→ **Task item**
Every line of the records below from the line with "### 1. Existência do Ingresso no Estoque" up to and including the line with "- **Descrição**: O ingresso deve ser" must be reproduced exactly, and no line outside that range.

***** Exercise input *****

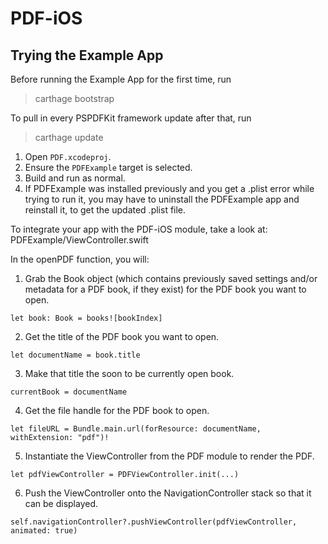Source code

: # PDF-iOS

## Trying the Example App

Before running the Example App for the first time, run
> carthage bootstrap

To pull in every PSPDFKit framework update after that, run
> carthage update

1. Open `PDF.xcodeproj`.
2. Ensure the `PDFExample` target is selected.
3. Build and run as normal.
4. If PDFExample was installed previously and you get a .plist error while trying to run it, you may have to uninstall the PDFExample app and reinstall it, to get the updated .plist file.

To integrate your app with the PDF-iOS module, take a look at:
PDFExample/ViewController.swift

In the openPDF function, you will:

1. Grab the Book object (which contains previously saved settings and/or metadata for a PDF book, if they exist) for the PDF book you want to open.

`let book: Book = books![bookIndex]`

2. Get the title of the PDF book you want to open.

`let documentName = book.title`

3. Make that title the soon to be currently open book.

`currentBook = documentName`

4. Get the file handle for the PDF book to open.

`let fileURL = Bundle.main.url(forResource: documentName, withExtension: "pdf")!`

5. Instantiate the ViewController from the PDF module to render the PDF.

`let pdfViewController = PDFViewController.init(...)`

6. Push the ViewController onto the NavigationController stack so that it can be displayed.

`self.navigationController?.pushViewController(pdfViewController, animated: true)`


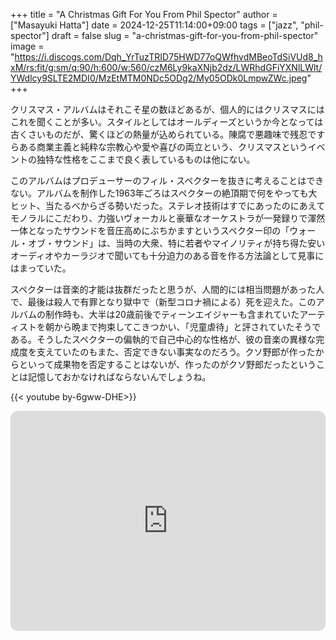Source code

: +++
title = "A Christmas Gift For You From Phil Spector"
author = ["Masayuki Hatta"]
date = 2024-12-25T11:14:00+09:00
tags = ["jazz", "phil-spector"]
draft = false
slug = "a-christmas-gift-for-you-from-phil-spector"
image = "https://i.discogs.com/Dqh_YrTuzTRID75HWD77oQWfhvdMBeoTdSiVUd8_hxM/rs:fit/g:sm/q:90/h:600/w:560/czM6Ly9kaXNjb2dz/LWRhdGFiYXNlLWlt/YWdlcy9SLTE2MDI0/MzEtMTM0NDc5ODg2/My05ODk0LmpwZWc.jpeg"
+++

クリスマス・アルバムはそれこそ星の数ほどあるが、個人的にはクリスマスにはこれを聞くことが多い。スタイルとしてはオールディーズというか今となっては古くさいものだが、驚くほどの熱量が込められている。陳腐で悪趣味で残忍ですらある商業主義と純粋な宗教心や愛や喜びの両立という、クリスマスというイベントの独特な性格をここまで良く表しているものは他にない。

このアルバムはプロデューサーのフィル・スペクターを抜きに考えることはできない。アルバムを制作した1963年ごろはスペクターの絶頂期で何をやっても大ヒット、当たるべからざる勢いだった。ステレオ技術はすでにあったのにあえてモノラルにこだわり、力強いヴォーカルと豪華なオーケストラが一発録りで渾然一体となったサウンドを音圧高めにぶちかますというスペクター印の「ウォール・オブ・サウンド」は、当時の大衆、特に若者やマイノリティが持ち得た安いオーディオやカーラジオで聞いても十分迫力のある音を作る方法論として見事にはまっていた。

スペクターは音楽的才能は抜群だったと思うが、人間的には相当問題があった人で、最後は殺人で有罪となり獄中で（新型コロナ禍による）死を迎えた。このアルバムの制作時も、大半は20歳前後でティーンエイジャーも含まれていたアーティストを朝から晩まで拘束してこきつかい、「児童虐待」と評されていたそうである。そうしたスペクターの偏執的で自己中心的な性格が、彼の音楽の異様な完成度を支えていたのもまた、否定できない事実なのだろう。クソ野郎が作ったからといって成果物を否定することはないが、作ったのがクソ野郎だったということは記憶しておかなければならないんでしょうね。

{{< youtube by-6gww-DHE>}}

<iframe style="border-radius:12px" src="https://open.spotify.com/embed/album/2kzkwgOFAtRsDsas5Hi0Qu?utm_source=generator" width="100%" height="352" frameBorder="0" allowfullscreen="" allow="autoplay; clipboard-write; encrypted-media; fullscreen; picture-in-picture" loading="lazy"></iframe>
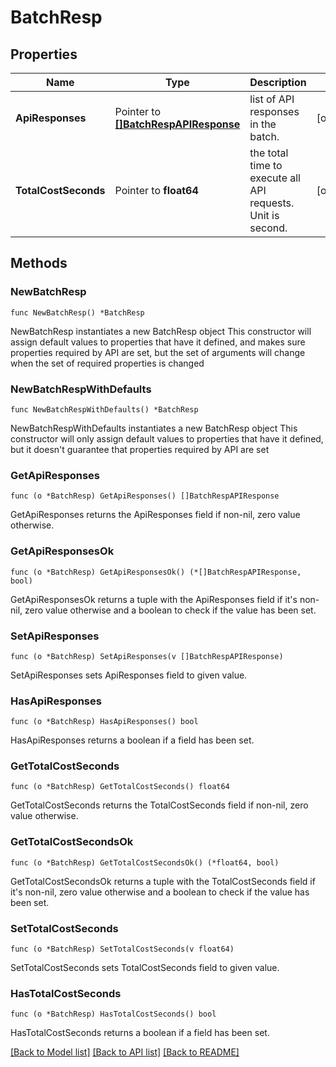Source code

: # BatchResp

## Properties

Name | Type | Description | Notes
------------ | ------------- | ------------- | -------------
**ApiResponses** | Pointer to [**[]BatchRespAPIResponse**](BatchRespAPIResponse.md) | list of API responses in the batch. | [optional] 
**TotalCostSeconds** | Pointer to **float64** | the total time to execute all API requests. Unit is second. | [optional] 

## Methods

### NewBatchResp

`func NewBatchResp() *BatchResp`

NewBatchResp instantiates a new BatchResp object
This constructor will assign default values to properties that have it defined,
and makes sure properties required by API are set, but the set of arguments
will change when the set of required properties is changed

### NewBatchRespWithDefaults

`func NewBatchRespWithDefaults() *BatchResp`

NewBatchRespWithDefaults instantiates a new BatchResp object
This constructor will only assign default values to properties that have it defined,
but it doesn't guarantee that properties required by API are set

### GetApiResponses

`func (o *BatchResp) GetApiResponses() []BatchRespAPIResponse`

GetApiResponses returns the ApiResponses field if non-nil, zero value otherwise.

### GetApiResponsesOk

`func (o *BatchResp) GetApiResponsesOk() (*[]BatchRespAPIResponse, bool)`

GetApiResponsesOk returns a tuple with the ApiResponses field if it's non-nil, zero value otherwise
and a boolean to check if the value has been set.

### SetApiResponses

`func (o *BatchResp) SetApiResponses(v []BatchRespAPIResponse)`

SetApiResponses sets ApiResponses field to given value.

### HasApiResponses

`func (o *BatchResp) HasApiResponses() bool`

HasApiResponses returns a boolean if a field has been set.

### GetTotalCostSeconds

`func (o *BatchResp) GetTotalCostSeconds() float64`

GetTotalCostSeconds returns the TotalCostSeconds field if non-nil, zero value otherwise.

### GetTotalCostSecondsOk

`func (o *BatchResp) GetTotalCostSecondsOk() (*float64, bool)`

GetTotalCostSecondsOk returns a tuple with the TotalCostSeconds field if it's non-nil, zero value otherwise
and a boolean to check if the value has been set.

### SetTotalCostSeconds

`func (o *BatchResp) SetTotalCostSeconds(v float64)`

SetTotalCostSeconds sets TotalCostSeconds field to given value.

### HasTotalCostSeconds

`func (o *BatchResp) HasTotalCostSeconds() bool`

HasTotalCostSeconds returns a boolean if a field has been set.


[[Back to Model list]](../README.md#documentation-for-models) [[Back to API list]](../README.md#documentation-for-api-endpoints) [[Back to README]](../README.md)


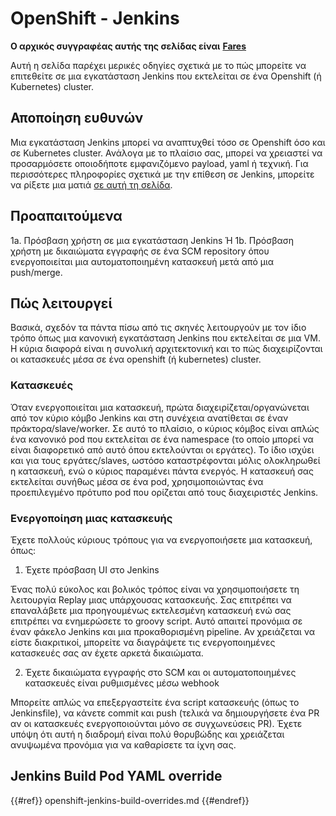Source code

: # OpenShift - Jenkins

**Ο αρχικός συγγραφέας αυτής της σελίδας είναι** [**Fares**](https://www.linkedin.com/in/fares-siala/)

Αυτή η σελίδα παρέχει μερικές οδηγίες σχετικά με το πώς μπορείτε να επιτεθείτε σε μια εγκατάσταση Jenkins που εκτελείται σε ένα Openshift (ή Kubernetes) cluster.

## Αποποίηση ευθυνών

Μια εγκατάσταση Jenkins μπορεί να αναπτυχθεί τόσο σε Openshift όσο και σε Kubernetes cluster. Ανάλογα με το πλαίσιο σας, μπορεί να χρειαστεί να προσαρμόσετε οποιοδήποτε εμφανιζόμενο payload, yaml ή τεχνική. Για περισσότερες πληροφορίες σχετικά με την επίθεση σε Jenkins, μπορείτε να ρίξετε μια ματιά [σε αυτή τη σελίδα](../../../pentesting-ci-cd/jenkins-security/).

## Προαπαιτούμενα

1a. Πρόσβαση χρήστη σε μια εγκατάσταση Jenkins Ή 1b. Πρόσβαση χρήστη με δικαιώματα εγγραφής σε ένα SCM repository όπου ενεργοποιείται μια αυτοματοποιημένη κατασκευή μετά από μια push/merge.

## Πώς λειτουργεί

Βασικά, σχεδόν τα πάντα πίσω από τις σκηνές λειτουργούν με τον ίδιο τρόπο όπως μια κανονική εγκατάσταση Jenkins που εκτελείται σε μια VM. Η κύρια διαφορά είναι η συνολική αρχιτεκτονική και το πώς διαχειρίζονται οι κατασκευές μέσα σε ένα openshift (ή kubernetes) cluster.

### Κατασκευές

Όταν ενεργοποιείται μια κατασκευή, πρώτα διαχειρίζεται/οργανώνεται από τον κύριο κόμβο Jenkins και στη συνέχεια ανατίθεται σε έναν πράκτορα/slave/worker. Σε αυτό το πλαίσιο, ο κύριος κόμβος είναι απλώς ένα κανονικό pod που εκτελείται σε ένα namespace (το οποίο μπορεί να είναι διαφορετικό από αυτό όπου εκτελούνται οι εργάτες). Το ίδιο ισχύει και για τους εργάτες/slaves, ωστόσο καταστρέφονται μόλις ολοκληρωθεί η κατασκευή, ενώ ο κύριος παραμένει πάντα ενεργός. Η κατασκευή σας εκτελείται συνήθως μέσα σε ένα pod, χρησιμοποιώντας ένα προεπιλεγμένο πρότυπο pod που ορίζεται από τους διαχειριστές Jenkins.

### Ενεργοποίηση μιας κατασκευής

Έχετε πολλούς κύριους τρόπους για να ενεργοποιήσετε μια κατασκευή, όπως:

1. Έχετε πρόσβαση UI στο Jenkins

Ένας πολύ εύκολος και βολικός τρόπος είναι να χρησιμοποιήσετε τη λειτουργία Replay μιας υπάρχουσας κατασκευής. Σας επιτρέπει να επαναλάβετε μια προηγουμένως εκτελεσμένη κατασκευή ενώ σας επιτρέπει να ενημερώσετε το groovy script. Αυτό απαιτεί προνόμια σε έναν φάκελο Jenkins και μια προκαθορισμένη pipeline. Αν χρειάζεται να είστε διακριτικοί, μπορείτε να διαγράψετε τις ενεργοποιημένες κατασκευές σας αν έχετε αρκετά δικαιώματα.

2. Έχετε δικαιώματα εγγραφής στο SCM και οι αυτοματοποιημένες κατασκευές είναι ρυθμισμένες μέσω webhook

Μπορείτε απλώς να επεξεργαστείτε ένα script κατασκευής (όπως το Jenkinsfile), να κάνετε commit και push (τελικά να δημιουργήσετε ένα PR αν οι κατασκευές ενεργοποιούνται μόνο σε συγχωνεύσεις PR). Έχετε υπόψη ότι αυτή η διαδρομή είναι πολύ θορυβώδης και χρειάζεται ανυψωμένα προνόμια για να καθαρίσετε τα ίχνη σας.

## Jenkins Build Pod YAML override

{{#ref}}
openshift-jenkins-build-overrides.md
{{#endref}}
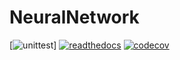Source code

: # NeuralNetwork
[![unittest](https://github.com/github/mghosh00/NeuralNetwork/actions/workflows/python_versions.yml/badge.svg)]
[![readthedocs](https://readthedocs.org/projects/neuralnetwork/badge/?version=latest)](https://neuralnetwork.readthedocs.io/en/latest/?badge=latest)
[![codecov](https://codecov.io/github/mghosh00/NeuralNetwork/graph/badge.svg?token=R9tbcFyT6t)](https://codecov.io/github/mghosh00/NeuralNetwork)
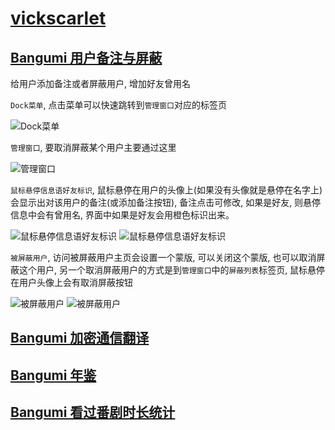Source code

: # [vickscarlet](https://bgm.tv/user/vickscarlet)

## [Bangumi 用户备注与屏蔽](kotorichan-remark.user.js?raw=true)

给用户添加备注或者屏蔽用户, 增加好友曾用名

`Dock菜单`, 点击菜单可以快速跳转到`管理窗口`对应的标签页

![Dock菜单](images/remark/01.png)

`管理窗口`, 要取消屏蔽某个用户主要通过这里

![管理窗口](images/remark/02.png)

`鼠标悬停信息语好友标识`, 鼠标悬停在用户的头像上(如果没有头像就是悬停在名字上)会显示出对该用户的备注(或添加备注按钮), 备注点击可修改, 如果是好友, 则悬停信息中会有曾用名, 界面中如果是好友会用橙色标识出来。

![鼠标悬停信息语好友标识](images/remark/03.png)
![鼠标悬停信息语好友标识](images/remark/04.png)

`被屏蔽用户`, 访问被屏蔽用户主页会设置一个蒙版, 可以关闭这个蒙版, 也可以取消屏蔽这个用户, 另一个取消屏蔽用户的方式是到`管理窗口`中的`屏蔽列表`标签页, 鼠标悬停在用户头像上会有取消屏蔽按钮

![被屏蔽用户](images/remark/05.png)
![被屏蔽用户](images/remark/06.png)

## [Bangumi 加密通信翻译](kotorichan-encode_translate.user.js?raw=true)

## [Bangumi 年鉴](bangumi_report.user.js?raw=true)

## [Bangumi 看过番剧时长统计](bgagumi_timer.user.js?raw=true)
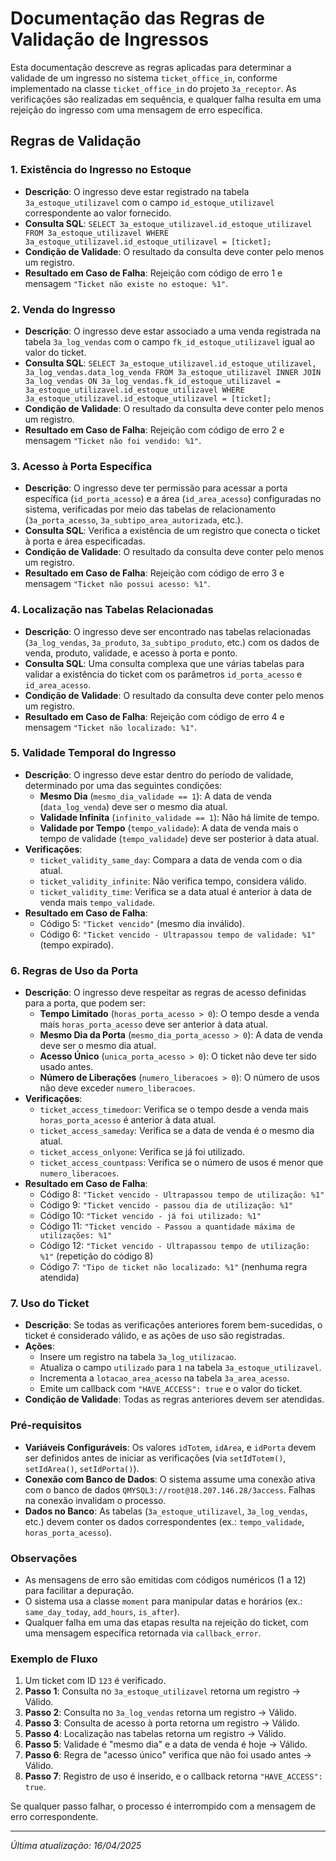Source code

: # Documentação das Regras de Validação de Ingressos

Esta documentação descreve as regras aplicadas para determinar a validade de um ingresso no sistema `ticket_office_in`, conforme implementado na classe `ticket_office_in` do projeto `3a_receptor`. As verificações são realizadas em sequência, e qualquer falha resulta em uma rejeição do ingresso com uma mensagem de erro específica.

## Regras de Validação

### 1. Existência do Ingresso no Estoque
- **Descrição**: O ingresso deve estar registrado na tabela `3a_estoque_utilizavel` com o campo `id_estoque_utilizavel` correspondente ao valor fornecido.
- **Consulta SQL**: `SELECT 3a_estoque_utilizavel.id_estoque_utilizavel FROM 3a_estoque_utilizavel WHERE 3a_estoque_utilizavel.id_estoque_utilizavel = [ticket];`
- **Condição de Validade**: O resultado da consulta deve conter pelo menos um registro.
- **Resultado em Caso de Falha**: Rejeição com código de erro 1 e mensagem `"Ticket não existe no estoque: %1"`.

### 2. Venda do Ingresso
- **Descrição**: O ingresso deve estar associado a uma venda registrada na tabela `3a_log_vendas` com o campo `fk_id_estoque_utilizavel` igual ao valor do ticket.
- **Consulta SQL**: `SELECT 3a_estoque_utilizavel.id_estoque_utilizavel, 3a_log_vendas.data_log_venda FROM 3a_estoque_utilizavel INNER JOIN 3a_log_vendas ON 3a_log_vendas.fk_id_estoque_utilizavel = 3a_estoque_utilizavel.id_estoque_utilizavel WHERE 3a_estoque_utilizavel.id_estoque_utilizavel = [ticket];`
- **Condição de Validade**: O resultado da consulta deve conter pelo menos um registro.
- **Resultado em Caso de Falha**: Rejeição com código de erro 2 e mensagem `"Ticket não foi vendido: %1"`.

### 3. Acesso à Porta Específica
- **Descrição**: O ingresso deve ter permissão para acessar a porta específica (`id_porta_acesso`) e a área (`id_area_acesso`) configuradas no sistema, verificadas por meio das tabelas de relacionamento (`3a_porta_acesso`, `3a_subtipo_area_autorizada`, etc.).
- **Consulta SQL**: Verifica a existência de um registro que conecta o ticket à porta e área especificadas.
- **Condição de Validade**: O resultado da consulta deve conter pelo menos um registro.
- **Resultado em Caso de Falha**: Rejeição com código de erro 3 e mensagem `"Ticket não possui acesso: %1"`.

### 4. Localização nas Tabelas Relacionadas
- **Descrição**: O ingresso deve ser encontrado nas tabelas relacionadas (`3a_log_vendas`, `3a_produto`, `3a_subtipo_produto`, etc.) com os dados de venda, produto, validade, e acesso à porta e ponto.
- **Consulta SQL**: Uma consulta complexa que une várias tabelas para validar a existência do ticket com os parâmetros `id_porta_acesso` e `id_area_acesso`.
- **Condição de Validade**: O resultado da consulta deve conter pelo menos um registro.
- **Resultado em Caso de Falha**: Rejeição com código de erro 4 e mensagem `"Ticket não localizado: %1"`.

### 5. Validade Temporal do Ingresso
- **Descrição**: O ingresso deve estar dentro do período de validade, determinado por uma das seguintes condições:
  - **Mesmo Dia** (`mesmo_dia_validade == 1`): A data de venda (`data_log_venda`) deve ser o mesmo dia atual.
  - **Validade Infinita** (`infinito_validade == 1`): Não há limite de tempo.
  - **Validade por Tempo** (`tempo_validade`): A data de venda mais o tempo de validade (`tempo_validade`) deve ser posterior à data atual.
- **Verificações**:
  - `ticket_validity_same_day`: Compara a data de venda com o dia atual.
  - `ticket_validity_infinite`: Não verifica tempo, considera válido.
  - `ticket_validity_time`: Verifica se a data atual é anterior à data de venda mais `tempo_validade`.
- **Resultado em Caso de Falha**:
  - Código 5: `"Ticket vencido"` (mesmo dia inválido).
  - Código 6: `"Ticket vencido - Ultrapassou tempo de validade: %1"` (tempo expirado).

### 6. Regras de Uso da Porta
- **Descrição**: O ingresso deve respeitar as regras de acesso definidas para a porta, que podem ser:
  - **Tempo Limitado** (`horas_porta_acesso > 0`): O tempo desde a venda mais `horas_porta_acesso` deve ser anterior à data atual.
  - **Mesmo Dia da Porta** (`mesmo_dia_porta_acesso > 0`): A data de venda deve ser o mesmo dia atual.
  - **Acesso Único** (`unica_porta_acesso > 0`): O ticket não deve ter sido usado antes.
  - **Número de Liberações** (`numero_liberacoes > 0`): O número de usos não deve exceder `numero_liberacoes`.
- **Verificações**:
  - `ticket_access_timedoor`: Verifica se o tempo desde a venda mais `horas_porta_acesso` é anterior à data atual.
  - `ticket_access_sameday`: Verifica se a data de venda é o mesmo dia atual.
  - `ticket_access_onlyone`: Verifica se já foi utilizado.
  - `ticket_access_countpass`: Verifica se o número de usos é menor que `numero_liberacoes`.
- **Resultado em Caso de Falha**:
  - Código 8: `"Ticket vencido - Ultrapassou tempo de utilização: %1"`
  - Código 9: `"Ticket vencido - passou dia de utilização: %1"`
  - Código 10: `"Ticket vencido - já foi utilizado: %1"`
  - Código 11: `"Ticket vencido - Passou a quantidade máxima de utilizações: %1"`
  - Código 12: `"Ticket vencido - Ultrapassou tempo de utilização: %1"` (repetição do código 8)
  - Código 7: `"Tipo de ticket não localizado: %1"` (nenhuma regra atendida)

### 7. Uso do Ticket
- **Descrição**: Se todas as verificações anteriores forem bem-sucedidas, o ticket é considerado válido, e as ações de uso são registradas.
- **Ações**:
  - Insere um registro na tabela `3a_log_utilizacao`.
  - Atualiza o campo `utilizado` para `1` na tabela `3a_estoque_utilizavel`.
  - Incrementa a `lotacao_area_acesso` na tabela `3a_area_acesso`.
  - Emite um callback com `"HAVE_ACCESS": true` e o valor do ticket.
- **Condição de Validade**: Todas as regras anteriores devem ser atendidas.

### Pré-requisitos
- **Variáveis Configuráveis**: Os valores `idTotem`, `idArea`, e `idPorta` devem ser definidos antes de iniciar as verificações (via `setIdTotem()`, `setIdArea()`, `setIdPorta()`).
- **Conexão com Banco de Dados**: O sistema assume uma conexão ativa com o banco de dados `QMYSQL3://root@18.207.146.28/3access`. Falhas na conexão invalidam o processo.
- **Dados no Banco**: As tabelas (`3a_estoque_utilizavel`, `3a_log_vendas`, etc.) devem conter os dados correspondentes (ex.: `tempo_validade`, `horas_porta_acesso`).

### Observações
- As mensagens de erro são emitidas com códigos numéricos (1 a 12) para facilitar a depuração.
- O sistema usa a classe `moment` para manipular datas e horários (ex.: `same_day_today`, `add_hours`, `is_after`).
- Qualquer falha em uma das etapas resulta na rejeição do ticket, com uma mensagem específica retornada via `callback_error`.

### Exemplo de Fluxo
1. Um ticket com ID `123` é verificado.
2. **Passo 1**: Consulta no `3a_estoque_utilizavel` retorna um registro → Válido.
3. **Passo 2**: Consulta no `3a_log_vendas` retorna um registro → Válido.
4. **Passo 3**: Consulta de acesso à porta retorna um registro → Válido.
5. **Passo 4**: Localização nas tabelas retorna um registro → Válido.
6. **Passo 5**: Validade é "mesmo dia" e a data de venda é hoje → Válido.
7. **Passo 6**: Regra de "acesso único" verifica que não foi usado antes → Válido.
8. **Passo 7**: Registro de uso é inserido, e o callback retorna `"HAVE_ACCESS": true`.

Se qualquer passo falhar, o processo é interrompido com a mensagem de erro correspondente.

---
*Última atualização: 16/04/2025*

*****

→ **Expected output**
### 1. Existência do Ingresso no Estoque
- **Descrição**: O ingresso deve estar registrado na tabela `3a_estoque_utilizavel` com o campo `id_estoque_utilizavel` correspondente ao valor fornecido.
- **Consulta SQL**: `SELECT 3a_estoque_utilizavel.id_estoque_utilizavel FROM 3a_estoque_utilizavel WHERE 3a_estoque_utilizavel.id_estoque_utilizavel = [ticket];`
- **Condição de Validade**: O resultado da consulta deve conter pelo menos um registro.
- **Resultado em Caso de Falha**: Rejeição com código de erro 1 e mensagem `"Ticket não existe no estoque: %1"`.

### 2. Venda do Ingresso
- **Descrição**: O ingresso deve estar associado a uma venda registrada na tabela `3a_log_vendas` com o campo `fk_id_estoque_utilizavel` igual ao valor do ticket.
- **Consulta SQL**: `SELECT 3a_estoque_utilizavel.id_estoque_utilizavel, 3a_log_vendas.data_log_venda FROM 3a_estoque_utilizavel INNER JOIN 3a_log_vendas ON 3a_log_vendas.fk_id_estoque_utilizavel = 3a_estoque_utilizavel.id_estoque_utilizavel WHERE 3a_estoque_utilizavel.id_estoque_utilizavel = [ticket];`
- **Condição de Validade**: O resultado da consulta deve conter pelo menos um registro.
- **Resultado em Caso de Falha**: Rejeição com código de erro 2 e mensagem `"Ticket não foi vendido: %1"`.

### 3. Acesso à Porta Específica
- **Descrição**: O ingresso deve ter permissão para acessar a porta específica (`id_porta_acesso`) e a área (`id_area_acesso`) configuradas no sistema, verificadas por meio das tabelas de relacionamento (`3a_porta_acesso`, `3a_subtipo_area_autorizada`, etc.).
- **Consulta SQL**: Verifica a existência de um registro que conecta o ticket à porta e área especificadas.
- **Condição de Validade**: O resultado da consulta deve conter pelo menos um registro.
- **Resultado em Caso de Falha**: Rejeição com código de erro 3 e mensagem `"Ticket não possui acesso: %1"`.

### 4. Localização nas Tabelas Relacionadas
- **Descrição**: O ingresso deve ser encontrado nas tabelas relacionadas (`3a_log_vendas`, `3a_produto`, `3a_subtipo_produto`, etc.) com os dados de venda, produto, validade, e acesso à porta e ponto.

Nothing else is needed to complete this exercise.